## Task details
You are to retype exactly the line with "尺寸 : 20 * 20mm" and every line after it in the entries below.

--- Listed records ---

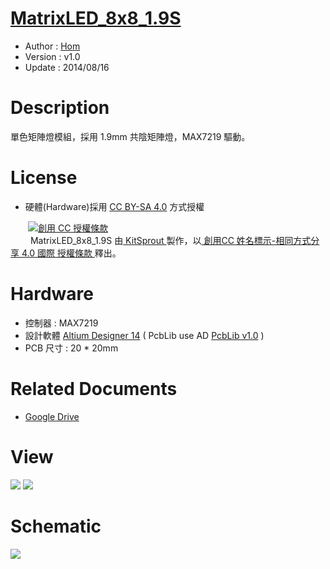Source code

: [MatrixLED_8x8_1.9S](https://github.com/KitSprout/MatrixLED_8x8_1.9S)
========
* Author  : [Hom](https://about.me/Hom)
* Version : v1.0
* Update  : 2014/08/16

Description
========
單色矩陣燈模組，採用 1.9mm 共陰矩陣燈，MAX7219 驅動。

License
========
* 硬體(Hardware)採用 [CC BY-SA 4.0](http://creativecommons.org/licenses/by-sa/4.0/deed.zh_TW) 方式授權 
  
　　<a rel="license" href="http://creativecommons.org/licenses/by-sa/4.0/deed.zh_TW"><img alt="創用 CC 授權條款" style="border-width:0" src="http://i.creativecommons.org/l/by-sa/3.0/tw/80x15.png" /></a>  
　　<span xmlns:dct="http://purl.org/dc/terms/" property="dct:title"> MatrixLED_8x8_1.9S </span>由<a xmlns:cc="http://creativecommons.org/ns#" href="https://github.com/KitSprout" property="cc:attributionName" rel="cc:attributionURL"> KitSprout </a>製作，以<a rel="license" href="http://creativecommons.org/licenses/by-sa/4.0/deed.zh_TW"> 創用CC 姓名標示-相同方式分享 4.0 國際 授權條款 </a>釋出。  

Hardware
========
* 控制器 : MAX7219
* 設計軟體 [Altium Designer 14](http://www.altium.com/en/products/altium-designer) ( PcbLib use AD [PcbLib v1.0](https://github.com/KitSprout/AltiumDesigner_PcbLibrary/releases/tag/v1.0) ) 
* PCB 尺寸 : 20 * 20mm

Related Documents
========
* [Google Drive](http://goo.gl/xG6OCz)

View
========
<img src="https://lh4.googleusercontent.com/-uYbX1dM-nkU/U-7HUZ-85AI/AAAAAAAAKb4/w9rlqddsFWk/s1600/DSC_2425.jpg" />
<img src="https://lh5.googleusercontent.com/-92MyroobjYw/U-7HVLdSC9I/AAAAAAAAKcA/NuR7kx9QoC8/s1600/DSC_2434.jpg" />

Schematic
========
<img src="https://lh4.googleusercontent.com/-wFrUzwvwmIo/U-7HWEU9wWI/AAAAAAAAKcU/TGRUCDwts8U/s1600/Sch_MatrixLED_8x8_1.9S.png" />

---

## Answer section
* PCB 尺寸 : 20 * 20mm

Related Documents
========
* [Google Drive](http://goo.gl/xG6OCz)

View
========
<img src="https://lh4.googleusercontent.com/-uYbX1dM-nkU/U-7HUZ-85AI/AAAAAAAAKb4/w9rlqddsFWk/s1600/DSC_2425.jpg" />
<img src="https://lh5.googleusercontent.com/-92MyroobjYw/U-7HVLdSC9I/AAAAAAAAKcA/NuR7kx9QoC8/s1600/DSC_2434.jpg" />

Schematic
========
<img src="https://lh4.googleusercontent.com/-wFrUzwvwmIo/U-7HWEU9wWI/AAAAAAAAKcU/TGRUCDwts8U/s1600/Sch_MatrixLED_8x8_1.9S.png" />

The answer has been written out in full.